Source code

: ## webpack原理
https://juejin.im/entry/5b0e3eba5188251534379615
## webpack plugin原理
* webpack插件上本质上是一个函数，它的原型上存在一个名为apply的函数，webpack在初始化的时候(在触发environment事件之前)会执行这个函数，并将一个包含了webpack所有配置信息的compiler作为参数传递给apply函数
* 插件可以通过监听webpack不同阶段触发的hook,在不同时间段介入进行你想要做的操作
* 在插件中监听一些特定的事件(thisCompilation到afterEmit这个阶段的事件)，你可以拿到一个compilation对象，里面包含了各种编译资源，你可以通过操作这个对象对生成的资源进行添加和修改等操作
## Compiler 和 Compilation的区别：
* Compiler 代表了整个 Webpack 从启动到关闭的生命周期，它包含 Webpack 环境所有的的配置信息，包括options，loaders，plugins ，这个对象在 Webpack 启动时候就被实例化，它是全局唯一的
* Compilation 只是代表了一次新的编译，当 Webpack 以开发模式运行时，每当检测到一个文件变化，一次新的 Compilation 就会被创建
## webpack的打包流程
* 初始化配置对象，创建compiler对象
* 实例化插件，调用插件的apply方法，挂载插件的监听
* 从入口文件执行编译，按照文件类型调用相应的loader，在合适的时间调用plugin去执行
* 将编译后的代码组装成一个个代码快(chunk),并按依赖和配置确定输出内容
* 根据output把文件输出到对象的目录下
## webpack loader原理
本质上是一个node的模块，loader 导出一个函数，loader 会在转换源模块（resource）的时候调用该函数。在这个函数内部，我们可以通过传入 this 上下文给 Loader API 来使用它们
★ ★ ★
→ Exercise prompt
For this exercise, return the material above in full and exactly.

→ Solved problem
Source code

: ## webpack原理
https://juejin.im/entry/5b0e3eba5188251534379615
## webpack plugin原理
* webpack插件上本质上是一个函数，它的原型上存在一个名为apply的函数，webpack在初始化的时候(在触发environment事件之前)会执行这个函数，并将一个包含了webpack所有配置信息的compiler作为参数传递给apply函数
* 插件可以通过监听webpack不同阶段触发的hook,在不同时间段介入进行你想要做的操作
* 在插件中监听一些特定的事件(thisCompilation到afterEmit这个阶段的事件)，你可以拿到一个compilation对象，里面包含了各种编译资源，你可以通过操作这个对象对生成的资源进行添加和修改等操作
## Compiler 和 Compilation的区别：
* Compiler 代表了整个 Webpack 从启动到关闭的生命周期，它包含 Webpack 环境所有的的配置信息，包括options，loaders，plugins ，这个对象在 Webpack 启动时候就被实例化，它是全局唯一的
* Compilation 只是代表了一次新的编译，当 Webpack 以开发模式运行时，每当检测到一个文件变化，一次新的 Compilation 就会被创建
## webpack的打包流程
* 初始化配置对象，创建compiler对象
* 实例化插件，调用插件的apply方法，挂载插件的监听
* 从入口文件执行编译，按照文件类型调用相应的loader，在合适的时间调用plugin去执行
* 将编译后的代码组装成一个个代码快(chunk),并按依赖和配置确定输出内容
* 根据output把文件输出到对象的目录下
## webpack loader原理
本质上是一个node的模块，loader 导出一个函数，loader 会在转换源模块（resource）的时候调用该函数。在这个函数内部，我们可以通过传入 this 上下文给 Loader API 来使用它们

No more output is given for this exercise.